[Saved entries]
──────────

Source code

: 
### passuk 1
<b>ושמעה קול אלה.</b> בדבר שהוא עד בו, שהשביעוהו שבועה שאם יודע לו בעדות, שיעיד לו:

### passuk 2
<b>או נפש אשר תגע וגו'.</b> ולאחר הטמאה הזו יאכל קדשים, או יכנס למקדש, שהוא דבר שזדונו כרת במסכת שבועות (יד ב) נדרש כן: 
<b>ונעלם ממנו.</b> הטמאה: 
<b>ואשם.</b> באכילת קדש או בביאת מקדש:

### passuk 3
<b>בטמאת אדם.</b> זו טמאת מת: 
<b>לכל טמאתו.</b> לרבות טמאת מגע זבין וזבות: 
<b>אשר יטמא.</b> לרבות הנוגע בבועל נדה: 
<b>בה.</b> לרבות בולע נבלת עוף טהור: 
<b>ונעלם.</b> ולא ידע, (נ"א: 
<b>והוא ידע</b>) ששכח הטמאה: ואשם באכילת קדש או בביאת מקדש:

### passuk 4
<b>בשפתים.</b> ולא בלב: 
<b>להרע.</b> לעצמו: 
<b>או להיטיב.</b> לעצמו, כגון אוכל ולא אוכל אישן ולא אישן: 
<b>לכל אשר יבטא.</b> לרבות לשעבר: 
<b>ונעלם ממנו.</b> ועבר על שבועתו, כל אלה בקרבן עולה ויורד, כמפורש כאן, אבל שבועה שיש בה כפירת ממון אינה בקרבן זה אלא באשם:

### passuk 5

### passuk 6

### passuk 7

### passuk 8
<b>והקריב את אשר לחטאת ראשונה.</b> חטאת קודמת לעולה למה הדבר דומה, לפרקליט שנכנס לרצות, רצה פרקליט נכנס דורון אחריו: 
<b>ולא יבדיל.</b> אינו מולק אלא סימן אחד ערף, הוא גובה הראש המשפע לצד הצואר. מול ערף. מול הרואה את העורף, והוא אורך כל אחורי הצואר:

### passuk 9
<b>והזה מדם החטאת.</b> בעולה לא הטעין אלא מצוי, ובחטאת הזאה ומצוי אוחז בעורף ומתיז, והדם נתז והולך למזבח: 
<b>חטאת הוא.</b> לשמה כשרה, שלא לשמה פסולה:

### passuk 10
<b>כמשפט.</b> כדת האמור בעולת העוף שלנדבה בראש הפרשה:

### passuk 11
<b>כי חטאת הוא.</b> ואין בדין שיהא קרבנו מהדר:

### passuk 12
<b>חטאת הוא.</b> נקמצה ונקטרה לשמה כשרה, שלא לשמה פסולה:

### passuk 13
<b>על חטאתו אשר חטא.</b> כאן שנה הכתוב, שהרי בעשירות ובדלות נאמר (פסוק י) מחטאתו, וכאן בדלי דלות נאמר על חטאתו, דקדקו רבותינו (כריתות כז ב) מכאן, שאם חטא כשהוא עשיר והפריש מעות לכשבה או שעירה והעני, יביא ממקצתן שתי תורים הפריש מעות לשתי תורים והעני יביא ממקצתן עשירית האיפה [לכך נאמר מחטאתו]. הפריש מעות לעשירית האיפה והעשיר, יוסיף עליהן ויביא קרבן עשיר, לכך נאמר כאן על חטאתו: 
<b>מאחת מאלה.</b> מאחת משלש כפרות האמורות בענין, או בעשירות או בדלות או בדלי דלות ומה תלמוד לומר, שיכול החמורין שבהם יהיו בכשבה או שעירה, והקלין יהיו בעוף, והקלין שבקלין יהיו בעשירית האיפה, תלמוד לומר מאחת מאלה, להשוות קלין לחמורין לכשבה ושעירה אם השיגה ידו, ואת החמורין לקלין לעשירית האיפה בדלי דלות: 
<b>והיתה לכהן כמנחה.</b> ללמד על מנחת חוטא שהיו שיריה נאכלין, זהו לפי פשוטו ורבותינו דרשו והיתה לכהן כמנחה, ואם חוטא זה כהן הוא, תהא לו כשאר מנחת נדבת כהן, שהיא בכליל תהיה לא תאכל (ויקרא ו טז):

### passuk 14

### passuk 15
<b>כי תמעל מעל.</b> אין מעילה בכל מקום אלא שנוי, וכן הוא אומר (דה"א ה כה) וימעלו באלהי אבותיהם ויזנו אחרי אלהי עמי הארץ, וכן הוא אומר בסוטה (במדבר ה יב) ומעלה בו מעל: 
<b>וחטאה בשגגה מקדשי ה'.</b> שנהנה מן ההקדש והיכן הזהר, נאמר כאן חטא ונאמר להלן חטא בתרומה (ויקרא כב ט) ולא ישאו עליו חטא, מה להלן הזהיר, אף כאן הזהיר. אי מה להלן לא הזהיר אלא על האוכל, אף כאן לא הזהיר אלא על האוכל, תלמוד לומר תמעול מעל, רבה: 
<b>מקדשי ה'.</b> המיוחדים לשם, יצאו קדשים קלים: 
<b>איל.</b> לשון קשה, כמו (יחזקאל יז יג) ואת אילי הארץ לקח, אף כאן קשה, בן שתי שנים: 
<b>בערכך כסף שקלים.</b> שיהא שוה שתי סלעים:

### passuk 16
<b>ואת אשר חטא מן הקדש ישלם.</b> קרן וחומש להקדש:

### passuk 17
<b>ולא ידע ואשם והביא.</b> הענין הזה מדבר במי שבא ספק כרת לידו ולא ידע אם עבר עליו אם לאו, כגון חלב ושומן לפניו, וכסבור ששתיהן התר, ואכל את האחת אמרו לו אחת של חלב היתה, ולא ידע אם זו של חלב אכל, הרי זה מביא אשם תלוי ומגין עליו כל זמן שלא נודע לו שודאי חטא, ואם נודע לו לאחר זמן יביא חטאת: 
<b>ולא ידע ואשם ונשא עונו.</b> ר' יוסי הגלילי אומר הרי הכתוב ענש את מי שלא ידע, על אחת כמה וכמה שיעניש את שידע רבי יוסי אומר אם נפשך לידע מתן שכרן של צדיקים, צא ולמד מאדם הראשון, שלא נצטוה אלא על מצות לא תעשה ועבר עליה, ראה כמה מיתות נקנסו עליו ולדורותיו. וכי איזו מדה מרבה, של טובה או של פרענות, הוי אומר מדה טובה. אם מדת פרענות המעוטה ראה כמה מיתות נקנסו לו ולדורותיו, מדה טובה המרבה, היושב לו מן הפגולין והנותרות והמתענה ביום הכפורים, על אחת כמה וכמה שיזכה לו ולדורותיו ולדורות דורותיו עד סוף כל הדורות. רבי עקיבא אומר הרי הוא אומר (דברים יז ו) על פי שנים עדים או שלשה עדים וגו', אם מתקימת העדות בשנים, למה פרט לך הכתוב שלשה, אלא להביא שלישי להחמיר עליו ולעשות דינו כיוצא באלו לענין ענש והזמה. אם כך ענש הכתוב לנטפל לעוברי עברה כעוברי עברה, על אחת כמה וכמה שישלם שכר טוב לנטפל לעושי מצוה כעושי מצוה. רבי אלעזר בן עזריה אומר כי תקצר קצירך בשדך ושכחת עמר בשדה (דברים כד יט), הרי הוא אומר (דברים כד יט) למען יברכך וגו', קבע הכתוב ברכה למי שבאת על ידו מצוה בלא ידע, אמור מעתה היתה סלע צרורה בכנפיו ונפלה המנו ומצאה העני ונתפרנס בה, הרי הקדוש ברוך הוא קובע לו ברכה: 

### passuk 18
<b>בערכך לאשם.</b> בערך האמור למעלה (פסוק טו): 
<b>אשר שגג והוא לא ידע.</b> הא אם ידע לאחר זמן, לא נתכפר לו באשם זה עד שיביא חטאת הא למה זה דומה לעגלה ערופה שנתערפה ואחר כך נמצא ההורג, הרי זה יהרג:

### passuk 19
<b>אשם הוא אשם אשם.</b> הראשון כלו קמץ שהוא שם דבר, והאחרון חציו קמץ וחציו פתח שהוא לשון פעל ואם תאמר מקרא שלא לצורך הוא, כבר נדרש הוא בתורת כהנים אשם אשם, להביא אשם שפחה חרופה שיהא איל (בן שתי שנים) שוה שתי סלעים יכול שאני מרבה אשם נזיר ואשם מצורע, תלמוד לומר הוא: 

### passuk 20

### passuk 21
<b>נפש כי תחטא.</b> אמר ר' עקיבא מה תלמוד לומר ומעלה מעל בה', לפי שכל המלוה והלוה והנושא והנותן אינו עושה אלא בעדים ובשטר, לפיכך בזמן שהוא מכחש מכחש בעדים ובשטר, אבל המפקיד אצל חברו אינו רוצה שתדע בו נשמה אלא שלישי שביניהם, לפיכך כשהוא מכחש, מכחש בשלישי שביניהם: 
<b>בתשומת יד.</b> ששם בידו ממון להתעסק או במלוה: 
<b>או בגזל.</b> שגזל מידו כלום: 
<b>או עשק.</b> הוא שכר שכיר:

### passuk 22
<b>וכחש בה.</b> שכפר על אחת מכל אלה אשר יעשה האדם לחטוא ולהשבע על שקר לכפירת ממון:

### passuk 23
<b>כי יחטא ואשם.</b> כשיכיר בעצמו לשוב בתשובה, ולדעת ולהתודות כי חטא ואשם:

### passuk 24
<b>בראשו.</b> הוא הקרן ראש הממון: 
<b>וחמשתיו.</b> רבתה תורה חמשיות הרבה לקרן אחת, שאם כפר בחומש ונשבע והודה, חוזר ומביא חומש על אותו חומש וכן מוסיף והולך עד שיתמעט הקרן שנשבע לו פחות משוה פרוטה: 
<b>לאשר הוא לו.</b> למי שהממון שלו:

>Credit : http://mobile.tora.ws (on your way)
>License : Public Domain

──────────

#### To do
Begin at the line above that has "<b>כי חטאת הוא.</b>" and stop after the line that has "### passuk 17", copying each line exactly and adding nothing else.

#### Answer area
<b>כי חטאת הוא.</b> ואין בדין שיהא קרבנו מהדר:

### passuk 12
<b>חטאת הוא.</b> נקמצה ונקטרה לשמה כשרה, שלא לשמה פסולה:

### passuk 13
<b>על חטאתו אשר חטא.</b> כאן שנה הכתוב, שהרי בעשירות ובדלות נאמר (פסוק י) מחטאתו, וכאן בדלי דלות נאמר על חטאתו, דקדקו רבותינו (כריתות כז ב) מכאן, שאם חטא כשהוא עשיר והפריש מעות לכשבה או שעירה והעני, יביא ממקצתן שתי תורים הפריש מעות לשתי תורים והעני יביא ממקצתן עשירית האיפה [לכך נאמר מחטאתו]. הפריש מעות לעשירית האיפה והעשיר, יוסיף עליהן ויביא קרבן עשיר, לכך נאמר כאן על חטאתו: 
<b>מאחת מאלה.</b> מאחת משלש כפרות האמורות בענין, או בעשירות או בדלות או בדלי דלות ומה תלמוד לומר, שיכול החמורין שבהם יהיו בכשבה או שעירה, והקלין יהיו בעוף, והקלין שבקלין יהיו בעשירית האיפה, תלמוד לומר מאחת מאלה, להשוות קלין לחמורין לכשבה ושעירה אם השיגה ידו, ואת החמורין לקלין לעשירית האיפה בדלי דלות: 
<b>והיתה לכהן כמנחה.</b> ללמד על מנחת חוטא שהיו שיריה נאכלין, זהו לפי פשוטו ורבותינו דרשו והיתה לכהן כמנחה, ואם חוטא זה כהן הוא, תהא לו כשאר מנחת נדבת כהן, שהיא בכליל תהיה לא תאכל (ויקרא ו טז):

### passuk 14

### passuk 15
<b>כי תמעל מעל.</b> אין מעילה בכל מקום אלא שנוי, וכן הוא אומר (דה"א ה כה) וימעלו באלהי אבותיהם ויזנו אחרי אלהי עמי הארץ, וכן הוא אומר בסוטה (במדבר ה יב) ומעלה בו מעל: 
<b>וחטאה בשגגה מקדשי ה'.</b> שנהנה מן ההקדש והיכן הזהר, נאמר כאן חטא ונאמר להלן חטא בתרומה (ויקרא כב ט) ולא ישאו עליו חטא, מה להלן הזהיר, אף כאן הזהיר. אי מה להלן לא הזהיר אלא על האוכל, אף כאן לא הזהיר אלא על האוכל, תלמוד לומר תמעול מעל, רבה: 
<b>מקדשי ה'.</b> המיוחדים לשם, יצאו קדשים קלים: 
<b>איל.</b> לשון קשה, כמו (יחזקאל יז יג) ואת אילי הארץ לקח, אף כאן קשה, בן שתי שנים: 
<b>בערכך כסף שקלים.</b> שיהא שוה שתי סלעים:

### passuk 16
<b>ואת אשר חטא מן הקדש ישלם.</b> קרן וחומש להקדש:

### passuk 17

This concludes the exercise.